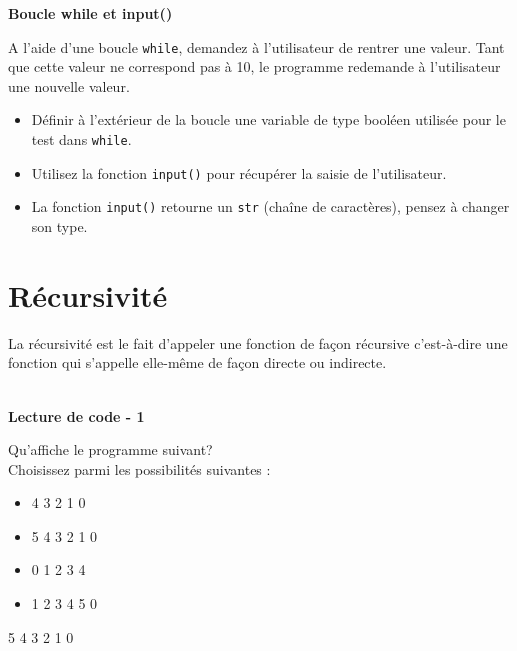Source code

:     
 \begin{Exercice}[10 minutes] \textbf{Boucle while et input()}
      	
      	A l'aide d'une boucle \lstinline{while}, demandez à l'utilisateur de rentrer une valeur. Tant que cette valeur ne correspond pas à 10, le programme redemande à l'utilisateur une nouvelle valeur.
    
        \begin{conseil}
           \begin{itemize}
           	\item Définir à l'extérieur de la boucle une variable de type booléen utilisée pour le test dans \lstinline{while}.
           	\item Utilisez la fonction \lstinline{input()} pour récupérer la saisie de l'utilisateur.
           	\item La fonction \lstinline{input()} retourne un \lstinline{str} (chaîne de caractères), pensez à changer son type.
           \end{itemize}
		     
        \end{conseil}
        
        \begin{solution}
            
        \end{solution}
    \end{Exercice}
    

     \section{Récursivité}
    
    La récursivité est le fait d'appeler une fonction de façon récursive c'est-à-dire une fonction qui s'appelle elle-même de façon directe ou indirecte. \\\\
    
	\begin{Exercice}[5 minutes] \textbf{Lecture de code - 1} 
	
	Qu'affiche le programme suivant? \\ 
	
	 
	
	Choisissez parmi les possibilités suivantes : \\
	
	\begin{itemize}
	\item 4  
	3 
	2 
	1 
	0 
	\item 5 
	4 
	3 
	2 
    1 
    0
	\item 0 
	1 
	2 
	3 
	4 
	\item 1 
	2 
	3 
	4
    5
    0
    \end{itemize}
    \begin{solution} 
			5  
			4  
			3  
			2  
			1  
			0  
		\end{solution} 
    
\end{Exercice}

····················

EXERCISE REQUIREMENTS: The lines wanted are those from the start of the material above through the line with "A l'aide d'une", both included; print them exactly and skip any picture.

YOUR RESPONSE:
Source code

:     
 \begin{Exercice}[10 minutes] \textbf{Boucle while et input()}
      	
      	A l'aide d'une boucle \lstinline{while}, demandez à l'utilisateur de rentrer une valeur. Tant que cette valeur ne correspond pas à 10, le programme redemande à l'utilisateur une nouvelle valeur.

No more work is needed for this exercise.